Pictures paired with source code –

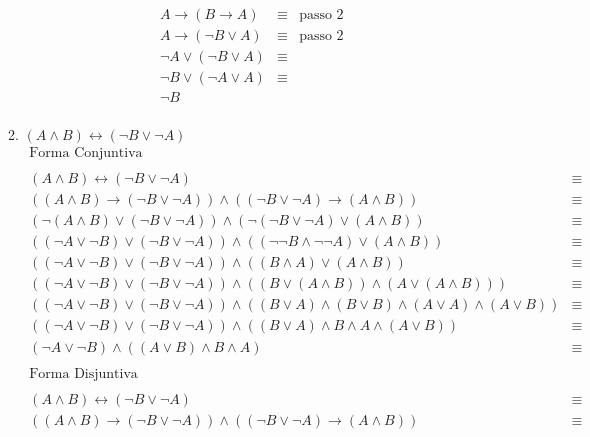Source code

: \begin{enumerate}
\begin{enumerate}
\[\begin{array}{lcl}
							A\rightarrow(B\rightarrow A) & \equiv & \text{passo 2} \\
							A \to (\neg B \lor A) & \equiv & \text{passo 2}\\
							\neg A \lor (\neg B \lor A) & \equiv & \\
							\neg B \lor (\neg A \lor A) & \equiv & \\
							\neg B & & \\
							
						\end{array}
					\]
				\item $(A\land B)\leftrightarrow(\neg B\lor \neg A)$
					\[
						\begin{array}{lcl}
							\text{Forma Conjuntiva} & & \\
							& & \\
							(A\land B)\leftrightarrow(\neg B\lor \neg A) &\equiv & \\
							((A \land B) \to (\neg B \lor \neg A)) \land ((\neg B \lor \neg A) \to (A \land B)) & \equiv& \\
							(\neg (A \land B) \lor (\neg B \lor \neg A)) \land (\neg (\neg B \lor \neg A) \lor (A \land B)) &\equiv & \\
							((\neg A \lor \neg B) \lor (\neg B \lor \neg A)) \land ((\neg \neg B \land \neg \neg A) \lor (A \land B)) & \equiv& \\
							((\neg A \lor \neg B) \lor (\neg B \lor \neg A)) \land ((B \land A) \lor (A \land B)) & \equiv& \\
							((\neg A \lor \neg B) \lor (\neg B \lor \neg A)) \land ((B \lor (A \land B)) \land (A \lor (A \land B))) &\equiv & \\
							((\neg A \lor \neg B) \lor (\neg B \lor \neg A)) \land 
							((B \lor A) \land (B \lor B) \land (A \lor A) \land (A \lor B)) &\equiv & \\
							((\neg A \lor \neg B) \lor (\neg B \lor \neg A)) \land 
							((B \lor A) \land B  \land A \land (A \lor B)) &\equiv & \\
							(\neg A \lor \neg B) \land ((A \lor B) \land B  \land A) & \equiv & \\
							& & \\
							\text{Forma Disjuntiva} & & \\
							& & \\
							(A\land B)\leftrightarrow(\neg B\lor \neg A) &\equiv & \\
							((A \land B) \to (\neg B \lor \neg A)) \land ((\neg B \lor \neg A) \to (A \land B)) & \equiv& \\

\end{array}\]
\end{enumerate}
\end{enumerate}
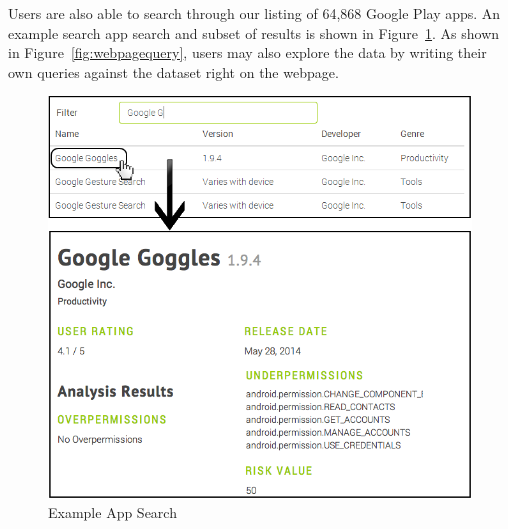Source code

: \documentclass{sig-alternate-05-2015}
\begin{document}
Users are also able to search through our listing of 64,868 Google Play apps. An example search app search and subset of results is shown in Figure~\ref{fig:appSearch_all}. As shown in Figure~\ref{fig:webpagequery}, users may also explore the data by writing their own queries against the dataset right on the webpage.




%




 \begin{figure}[h]
\centering
\includegraphics[width=0.98\columnwidth, angle = 0]{images/Google_Googles_ICSE.png}
\caption{Example App Search}
\label{fig:appSearch_all}
\end{figure}



%
%
\end{document}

TASK PROMPT – Could the data above be returned in full, exactly, with every image left out?

ANSWER FOR THIS EXERCISE –
Source code

: \begin{enumerate}
\begin{enumerate}
\[\begin{array}{lcl}
							A\rightarrow(B\rightarrow A) & \equiv & \text{passo 2} \\
							A \to (\neg B \lor A) & \equiv & \text{passo 2}\\
							\neg A \lor (\neg B \lor A) & \equiv & \\
							\neg B \lor (\neg A \lor A) & \equiv & \\
							\neg B & & \\
							
						\end{array}
					\]
				\item $(A\land B)\leftrightarrow(\neg B\lor \neg A)$
					\[
						\begin{array}{lcl}
							\text{Forma Conjuntiva} & & \\
							& & \\
							(A\land B)\leftrightarrow(\neg B\lor \neg A) &\equiv & \\
							((A \land B) \to (\neg B \lor \neg A)) \land ((\neg B \lor \neg A) \to (A \land B)) & \equiv& \\
							(\neg (A \land B) \lor (\neg B \lor \neg A)) \land (\neg (\neg B \lor \neg A) \lor (A \land B)) &\equiv & \\
							((\neg A \lor \neg B) \lor (\neg B \lor \neg A)) \land ((\neg \neg B \land \neg \neg A) \lor (A \land B)) & \equiv& \\
							((\neg A \lor \neg B) \lor (\neg B \lor \neg A)) \land ((B \land A) \lor (A \land B)) & \equiv& \\
							((\neg A \lor \neg B) \lor (\neg B \lor \neg A)) \land ((B \lor (A \land B)) \land (A \lor (A \land B))) &\equiv & \\
							((\neg A \lor \neg B) \lor (\neg B \lor \neg A)) \land 
							((B \lor A) \land (B \lor B) \land (A \lor A) \land (A \lor B)) &\equiv & \\
							((\neg A \lor \neg B) \lor (\neg B \lor \neg A)) \land 
							((B \lor A) \land B  \land A \land (A \lor B)) &\equiv & \\
							(\neg A \lor \neg B) \land ((A \lor B) \land B  \land A) & \equiv & \\
							& & \\
							\text{Forma Disjuntiva} & & \\
							& & \\
							(A\land B)\leftrightarrow(\neg B\lor \neg A) &\equiv & \\
							((A \land B) \to (\neg B \lor \neg A)) \land ((\neg B \lor \neg A) \to (A \land B)) & \equiv& \\

\end{array}\]
\end{enumerate}
\end{enumerate}
Source code

: \documentclass{sig-alternate-05-2015}
\begin{document}
Users are also able to search through our listing of 64,868 Google Play apps. An example search app search and subset of results is shown in Figure~\ref{fig:appSearch_all}. As shown in Figure~\ref{fig:webpagequery}, users may also explore the data by writing their own queries against the dataset right on the webpage.




%




 \begin{figure}[h]
\centering
\includegraphics[width=0.98\columnwidth, angle = 0]{images/Google_Googles_ICSE.png}
\caption{Example App Search}
\label{fig:appSearch_all}
\end{figure}



%
%
\end{document}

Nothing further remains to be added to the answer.